-- Material shown --
Start of Block
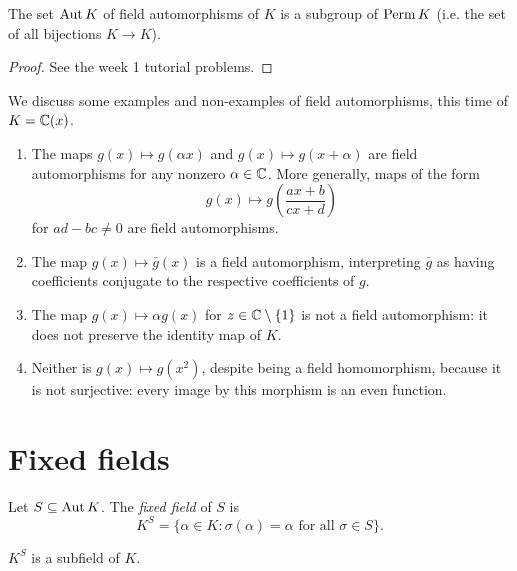 \begin{proposition}
    The set $\operatorname{Aut}{K}$ of field automorphisms of $K$ is a subgroup of $\operatorname{Perm}{K}$ (i.e. the set of all bijections $K \to K$).
\end{proposition}

\begin{proof}
    See the week 1 tutorial problems.
\end{proof}

\begin{example}
    We discuss some examples and non-examples of field automorphisms, this time of $K = \mathbb{{C}}(x)$.
    \begin{enumerate}
        \item The maps $g(x) \longmapsto g(\alpha x)$ and $g(x) \longmapsto g(x + \alpha)$ are field automorphisms for any nonzero $\alpha \in \mathbb{{C}}$. More generally, maps of the form
        \[
            g(x) \longmapsto g\left(\frac{ax + b}{cx + d}\right)
        \]
        for $ad - bc \neq 0$ are field automorphisms.
        
        \item The map $g(x) \longmapsto \overline{g}(x)$ is a field automorphism, interpreting $\overline{g}$ as having coefficients conjugate to the respective coefficients of $g$.
        
        \item The map $g(x) \longmapsto \alpha g(x)$ for $z \in \mathbb{{C}} \setminus \{1\}$ is not a field automorphism: it does not preserve the identity map of $K$.

        \item Neither is $g(x) \longmapsto g(x^2)$, despite being a field homomorphism, because it is not surjective: every image by this morphism is an even function.
    \end{enumerate}
\end{example}

\section{Fixed fields}

\begin{definition}
    Let $S \subseteq \operatorname{Aut}{K}$. The \emph{fixed field} of $S$ is
    \[
        K^S = \{\alpha \in K: \sigma(\alpha) = \alpha \text{ for all } \sigma \in S\}.
    \]
\end{definition}

\begin{proposition}
    $K^S$ is a subfield of $K$.
\end{proposition}

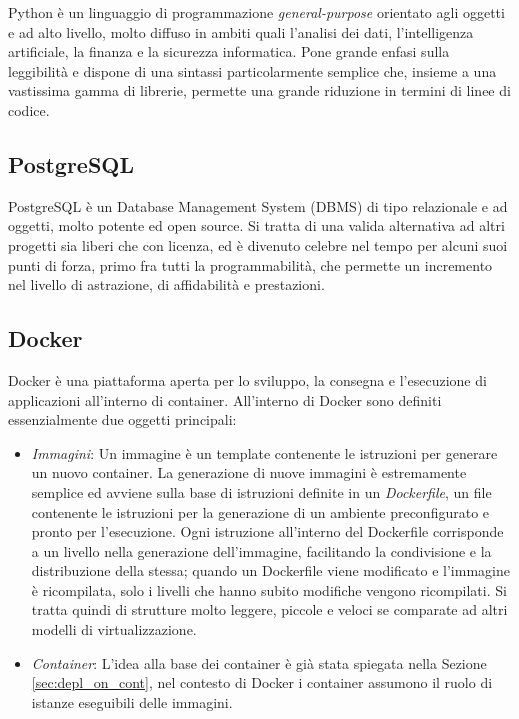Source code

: 	Python è un linguaggio di programmazione \emph{general-purpose} orientato agli oggetti e ad alto livello, molto diffuso in ambiti quali l'analisi dei dati, l'intelligenza artificiale, la finanza e la sicurezza informatica\cite[7-8]{book:lutz-python}.
	Pone grande enfasi sulla leggibilità e dispone di una sintassi particolarmente semplice che, insieme a una vastissima gamma di librerie, permette una grande riduzione in termini di linee di codice\cite{wiki:python}.
	
	
\subsection{PostgreSQL}
	
	PostgreSQL è un Database Management System (DBMS) di tipo relazionale e ad oggetti, molto potente ed open source.
	Si tratta di una valida alternativa ad altri progetti sia liberi che con licenza, ed è divenuto celebre nel tempo per alcuni suoi punti di forza, primo fra tutti la programmabilità, che permette un incremento nel livello di astrazione, di affidabilità e prestazioni\cite{doc:postgresql, wiki:postgresql}.


\subsection{Docker}
	
	Docker è una piattaforma aperta per lo sviluppo, la consegna e l'esecuzione di applicazioni all'interno di container.
	All'interno di Docker sono definiti essenzialmente due oggetti principali:
	
	\begin{itemize}
		\item \emph{Immagini}:
			Un immagine è un template contenente le istruzioni per generare un nuovo container.
			La generazione di nuove immagini è estremamente semplice ed avviene sulla base di istruzioni definite in un \emph{Dockerfile}, un file contenente le istruzioni per la generazione di un ambiente preconfigurato e pronto per l'esecuzione.
			Ogni istruzione all'interno del Dockerfile corrisponde a un livello nella generazione dell'immagine, facilitando la condivisione e la distribuzione della stessa; quando un Dockerfile viene modificato e l'immagine è ricompilata, solo i livelli che hanno subito modifiche vengono ricompilati.
			Si tratta quindi di strutture molto leggere, piccole e veloci se comparate ad altri modelli di virtualizzazione\cite{doc:docker-overview}.
			
		\item \emph{Container}:
			L'idea alla base dei container è già stata spiegata nella Sezione \ref{sec:depl_on_cont},
			nel contesto di Docker i container assumono il ruolo di istanze eseguibili delle immagini\cite{doc:docker-overview}.
	\end{itemize}
	
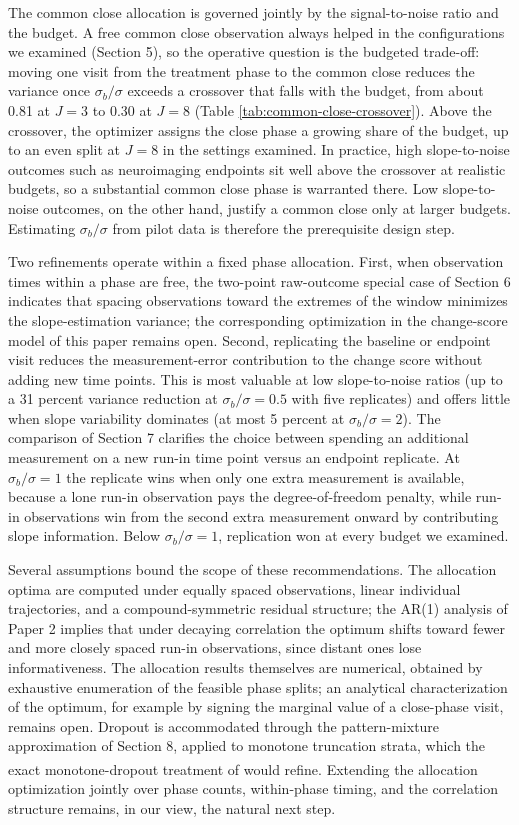 \documentclass[
  11pt,
]{article}
\begin{document}
The common close allocation is governed jointly by the
signal-to-noise ratio and the budget. A free common close
observation always helped in the configurations we
examined (Section 5), so the operative question is the
budgeted trade-off: moving one visit from the treatment
phase to the common close reduces the variance once
\(\sigma_b / \sigma\) exceeds a crossover that falls with
the budget, from about 0.81 at \(J = 3\) to 0.30 at \(J = 8\)
(Table \ref{tab:common-close-crossover}). Above the
crossover, the optimizer assigns the close phase a growing
share of the budget, up to an even split at \(J = 8\) in the
settings examined. In practice, high slope-to-noise
outcomes such as neuroimaging endpoints sit well above the
crossover at realistic budgets, so a substantial common
close phase is warranted there. Low slope-to-noise
outcomes, on the other hand, justify a common close only
at larger budgets. Estimating \(\sigma_b / \sigma\) from
pilot data is therefore the prerequisite design step.

Two refinements operate within a fixed phase allocation.
First, when observation times within a phase are free, the
two-point raw-outcome special case of Section 6 indicates
that spacing observations toward the extremes of the
window minimizes the slope-estimation variance; the
corresponding optimization in the change-score model of
this paper remains open. Second, replicating the baseline
or endpoint visit reduces the measurement-error
contribution to the change score without adding new time
points. This is most valuable at low slope-to-noise ratios
(up to a 31 percent variance reduction at
\(\sigma_b / \sigma = 0.5\) with five replicates) and offers
little when slope variability dominates (at most 5 percent
at \(\sigma_b / \sigma = 2\)). The comparison of Section 7
clarifies the choice between spending an additional
measurement on a new run-in time point versus an endpoint
replicate. At \(\sigma_b / \sigma = 1\) the replicate wins
when only one extra measurement is available, because a
lone run-in observation pays the degree-of-freedom
penalty, while run-in observations win from the second
extra measurement onward by contributing slope
information. Below \(\sigma_b / \sigma = 1\), replication
won at every budget we examined.

Several assumptions bound the scope of these
recommendations. The allocation optima are computed under
equally spaced observations, linear individual
trajectories, and a compound-symmetric residual structure;
the AR(1) analysis of Paper 2 implies that under decaying
correlation the optimum shifts toward fewer and more
closely spaced run-in observations, since distant ones
lose informativeness. The allocation results themselves
are numerical, obtained by exhaustive enumeration of the
feasible phase splits; an analytical characterization of
the optimum, for example by signing the marginal value of
a close-phase visit, remains open. Dropout is accommodated
through the pattern-mixture approximation of Section 8,
applied to monotone truncation strata, which the exact
monotone-dropout treatment of\textsuperscript{} would refine.
Extending the allocation optimization jointly over phase
counts, within-phase timing, and the correlation structure
remains, in our view, the natural next step.
\end{document}
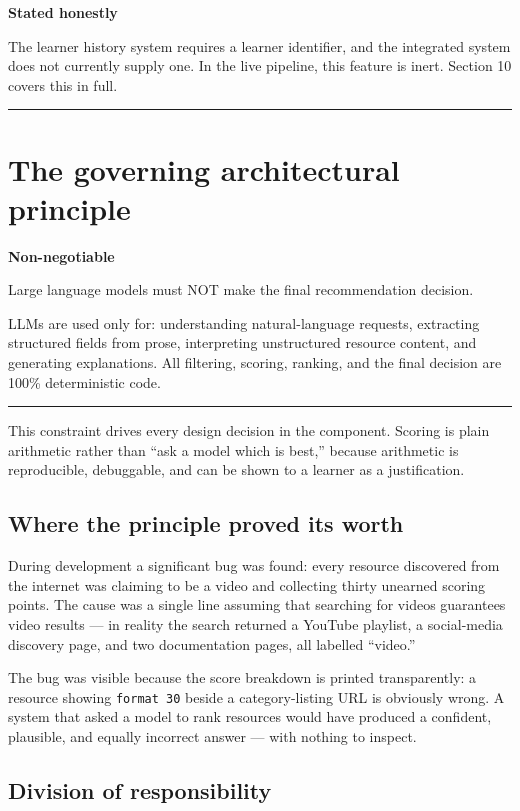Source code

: \documentclass[11pt,a4paper]{article}
\newcommand{\code}[1]{\texttt{\small #1}}
\newenvironment{callout}[1]
  {\par\vspace{8pt}\noindent
   \begin{lrbox}{\calloutbox}
   \begin{minipage}{\dimexpr\textwidth-2\fboxsep-8pt\relax}
   \vspace{4pt}
   {\bfseries\color{navy}#1}\par\vspace{4pt}}
  {\vspace{4pt}\end{minipage}%
   \end{lrbox}%
   \noindent\textcolor{navy}{\rule[-\dp\calloutbox]{3pt}{\dimexpr\ht\calloutbox+\dp\calloutbox\relax}}%
   \colorbox{headshade}{\usebox{\calloutbox}}%
   \par\vspace{10pt}}
\begin{document}
\begin{callout}{Stated honestly}
The learner history system requires a learner identifier, and the integrated
system does not currently supply one. In the live pipeline, this feature is
inert. Section 10 covers this in full.
\end{callout}

\newpage
\section{The governing architectural principle}

\begin{callout}{Non-negotiable}
Large language models must NOT make the final recommendation decision.
\par\vspace{4pt}
LLMs are used only for: understanding natural-language requests, extracting
structured fields from prose, interpreting unstructured resource content, and
generating explanations. All filtering, scoring, ranking, and the final
decision are 100\% deterministic code.
\end{callout}

This constraint drives every design decision in the component. Scoring is
plain arithmetic rather than ``ask a model which is best,'' because arithmetic
is reproducible, debuggable, and can be shown to a learner as a justification.

\subsection{Where the principle proved its worth}

During development a significant bug was found: every resource discovered from
the internet was claiming to be a video and collecting thirty unearned scoring
points. The cause was a single line assuming that searching for videos
guarantees video results --- in reality the search returned a YouTube
playlist, a social-media discovery page, and two documentation pages, all
labelled ``video.''

The bug was visible because the score breakdown is printed transparently: a
resource showing \code{format 30} beside a category-listing URL is obviously
wrong. A system that asked a model to rank resources would have produced a
confident, plausible, and equally incorrect answer --- with nothing to
inspect.

\subsection{Division of responsibility}
\end{document}
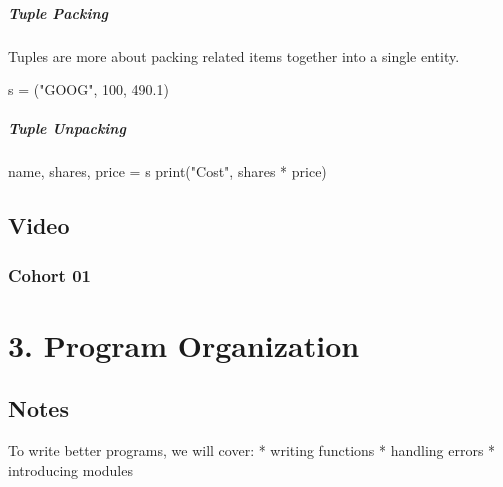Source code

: \documentclass[
  letterpaper,
  DIV=11,
  numbers=noendperiod]{scrreprt}
\newenvironment{Shaded}{\begin{snugshade}}{\end{snugshade}}
\newcommand{\BuiltInTok}[1]{\textcolor[rgb]{0.00,0.46,0.62}{#1}}
\newcommand{\DecValTok}[1]{\textcolor[rgb]{0.68,0.00,0.00}{#1}}
\newcommand{\FloatTok}[1]{\textcolor[rgb]{0.68,0.00,0.00}{#1}}
\newcommand{\NormalTok}[1]{\textcolor[rgb]{0.00,0.46,0.62}{#1}}
\newcommand{\OperatorTok}[1]{\textcolor[rgb]{0.37,0.37,0.37}{#1}}
\newcommand{\StringTok}[1]{\textcolor[rgb]{0.13,0.47,0.30}{#1}}
\begin{document}
\hypertarget{tuple-packing}{%
\subsubsection{Tuple Packing}\label{tuple-packing}}

Tuples are more about packing related items together into a single
entity.

\begin{Shaded}
\begin{Highlighting}[]
\NormalTok{s }\OperatorTok{=}\NormalTok{ (}\StringTok{"GOOG"}\NormalTok{, }\DecValTok{100}\NormalTok{, }\FloatTok{490.1}\NormalTok{)}
\end{Highlighting}
\end{Shaded}

\hypertarget{tuple-unpacking}{%
\subsubsection{Tuple Unpacking}\label{tuple-unpacking}}

\begin{Shaded}
\begin{Highlighting}[]
\NormalTok{name, shares, price }\OperatorTok{=}\NormalTok{ s}
\BuiltInTok{print}\NormalTok{(}\StringTok{"Cost"}\NormalTok{, shares }\OperatorTok{*}\NormalTok{ price)}
\end{Highlighting}
\end{Shaded}

\hypertarget{video-1}{%
\chapter{Video}\label{video-1}}

\hypertarget{cohort-01-1}{%
\section{Cohort 01}\label{cohort-01-1}}

\part{3. Program Organization}

\hypertarget{notes-2}{%
\chapter{Notes}\label{notes-2}}

To write better programs, we will cover: * writing functions * handling
errors * introducing modules
\end{document}
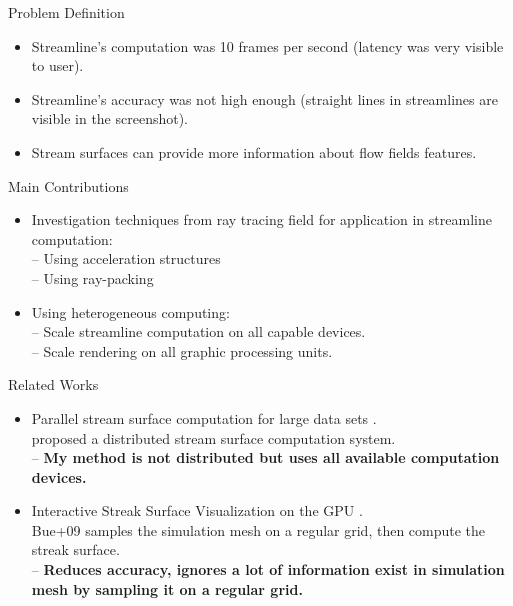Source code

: \documentclass{beamer}
\begin{document}
\begin{frame}{Problem Definition}
	\begin{itemize}
		\item Streamline's computation was 10 frames per second (latency was very visible to user).
		\item Streamline's accuracy was not high enough (straight lines in streamlines are visible in the screenshot).
		\item Stream surfaces can provide more information about flow fields features.
	\end{itemize}
\end{frame}

\begin{frame}{Main Contributions}
	\begin{itemize}
		\item Investigation techniques from ray tracing field for application in streamline computation:\\
		  -- Using acceleration structures\\
		  -- Using ray-packing\\
		\item Using heterogeneous computing:\\
		  -- Scale streamline computation on all capable devices.\\
		  -- Scale rendering on all graphic processing units.\\
	\end{itemize}

\end{frame}

\begin{frame}{Related Works}
	\begin{itemize}
		\item Parallel stream surface computation for large data sets \cite{CampPaper}.\\
		proposed a distributed stream surface computation system.\\
		-- \textbf{My method is not distributed but uses all available computation devices.}
		\item Interactive Streak Surface Visualization on the GPU \cite{BurgerStreakSurface}.\\
		Bue+09 samples the simulation mesh on a regular grid, then compute the streak surface.\\
		-- \textbf{Reduces accuracy, ignores a lot of information exist in simulation mesh by sampling it on a regular grid.}
	\end{itemize}
\end{frame}
\end{document}

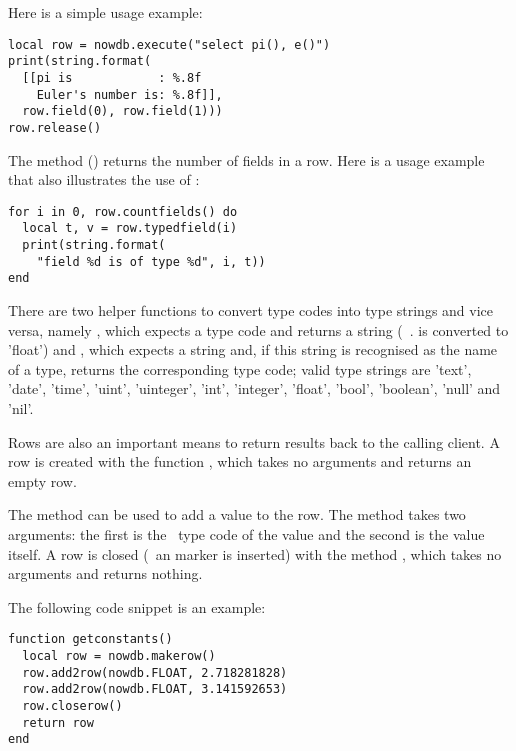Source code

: Here is a simple usage example:

\begin{lua}
\begin{lstlisting}
local row = nowdb.execute("select pi(), e()")
print(string.format(
  [[pi is            : %.8f
    Euler's number is: %.8f]],
  row.field(0), row.field(1)))
row.release()
\end{lstlisting}
\end{lua}

\clearpage
The method () returns
the number of fields in a row.
Here is a usage example that also
illustrates the use of :

\begin{lua}
\begin{lstlisting}
for i in 0, row.countfields() do
  local t, v = row.typedfield(i)
  print(string.format(
    "field %d is of type %d", i, t))
end
\end{lstlisting}
\end{lua}

There are two helper functions to convert
type codes into type strings and vice versa,
namely ,
which expects a type code and returns a string
(\eg\ .  is converted
to 'float') and
, which expects
a string and, if this string is recognised
as the name of a type, returns the corresponding
type code; valid type strings are
'text', 'date', 'time', 'uint', 'uinteger',
'int', 'integer', 'float', 'bool', 'boolean',
'null' and 'nil'.

Rows are also an important means to return 
results back to the calling client.
A row is created with the function
, which takes
no arguments and returns an empty row.

The method  can
be used to add a value to the row.
The method takes two arguments:
the first is the \nowdb\ type code of the value
and the second is the value itself.
A row is closed (\ie\ an  marker
is inserted) with the method
, which takes no arguments
and returns nothing.

The following code snippet is an example:

\begin{lua}
\begin{lstlisting}
function getconstants()
  local row = nowdb.makerow()
  row.add2row(nowdb.FLOAT, 2.718281828)
  row.add2row(nowdb.FLOAT, 3.141592653)
  row.closerow()
  return row
end
\end{lstlisting}
\end{lua}

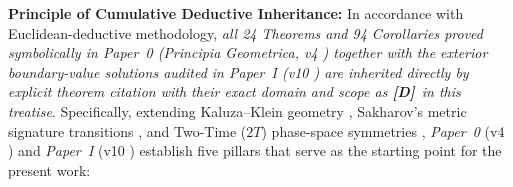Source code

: \documentclass[11pt,a4paper]{article}
\newcommand{\catD}{\textbf{\textcolor{blue!75!black}{[D]}}}
\theoremstyle{plain}
\theoremstyle{definition}
\theoremstyle{remark}
\numberwithin{equation}{section}
\begin{document}
\medskip
\noindent\textbf{Principle of Cumulative Deductive Inheritance:} In accordance with Euclidean-deductive methodology, \textit{all 24 Theorems and 94 Corollaries proved symbolically in \textit{Paper~0} (\textit{Principia Geometrica}, v4 \cite{jimenez2026_p0}) together with the exterior boundary-value solutions audited in \textit{Paper~I} (v10 \cite{jimenez2026a}) are inherited directly by explicit theorem citation with their exact domain and scope as \catD\ in this treatise}. Specifically, extending Kaluza--Klein geometry \cite{kaluza1921,klein1926,overduin1997}, Sakharov's metric signature transitions \cite{sakharov1984}, and Two-Time ($2T$) phase-space symmetries \cite{dirac1936,bars1998,bars2001,bars2008,bars2010,paiman2023,kak2025,kletetschka2025}, \textit{Paper~0} (v4 \cite{jimenez2026_p0}) and \textit{Paper~I} (v10 \cite{jimenez2026a}) establish five pillars that serve as the starting point for the present work:
\end{document}
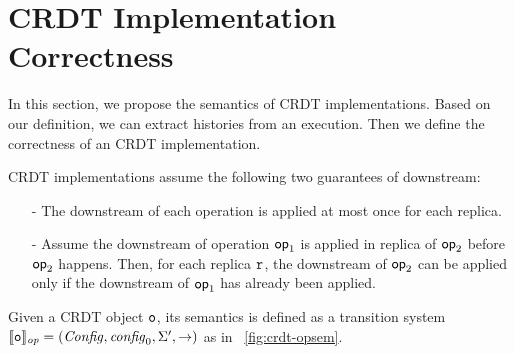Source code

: 
\section{CRDT Implementation Correctness}
\label{sec:CRDT implementation semantics and correctness}

In this section, we propose the semantics of CRDT implementations. Based on our definition, we can extract histories from an execution. Then we define the correctness of an CRDT implementation.




CRDT implementations assume the following two guarantees of downstream:

\begin{itemize}
\setlength{\itemsep}{0.5pt}
\item[-] The downstream of each operation is applied at most once for each replica.
\item[-] Assume the downstream of operation $\mathsf{op}_1$ is applied in replica of $\mathsf{op}_2$ before $\mathsf{op}_2$ happens. Then, for each replica $\mathtt{r}$, the downstream of $\mathsf{op}_2$ can be applied only if the downstream of $\mathsf{op}_1$ has already been applied.
\end{itemize}

Given a CRDT object $\mathtt{o}$, its semantics is defined as a transition system $\llbracket \mathtt{o} \rrbracket_{\mathit{op}} = (\mathit{Config},\mathit{config}_0,\Sigma',\rightarrow)$ as in \figurename~\ref{fig:crdt-opsem}.




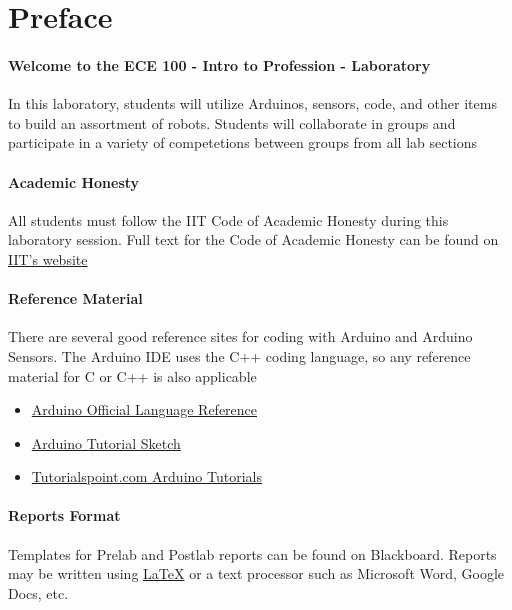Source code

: \section{Preface}

\paragraph{Welcome to the ECE 100 - Intro to Profession - Laboratory}{
In this laboratory, students will utilize Arduinos, sensors, code, and other items to build an assortment of robots. Students will collaborate in groups and participate in a variety of competetions between groups from all lab sections}

\paragraph{Academic Honesty}{
All students must follow the IIT Code of Academic Honesty during this laboratory session. Full text for the Code of Academic Honesty can be found on \href{https://www.iit.edu/student-affairs/student-handbook/fine-print/code-academic-honesty}{IIT's website}}

\paragraph{Reference Material}{
There are several good reference sites for coding with Arduino and Arduino Sensors. The Arduino IDE uses the C++ coding language, so any reference material for C or C++ is also applicable
\begin{itemize}
	\item \href{https://www.arduino.cc/reference/en/}{Arduino Official Language Reference}
	\item \href{https://www.arduino.cc/en/tutorial/sketch}{Arduino Tutorial Sketch}
	\item \href{https://www.tutorialspoint.com/arduino/index.htm}{Tutorialspoint.com Arduino Tutorials}
\end{itemize}
}

\paragraph{Reports Format}{ Templates for Prelab and Postlab reports can be found on Blackboard. Reports may be written using \href{https://www.latex-project.org/}{LaTeX} or a text processor such as Microsoft Word, Google Docs, etc.
}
End of Block
In the listing above, locate each line with "chapter" and copy it.

\chapter{Video}\label{video-1}}
\chapter{Notes}\label{notes-2}}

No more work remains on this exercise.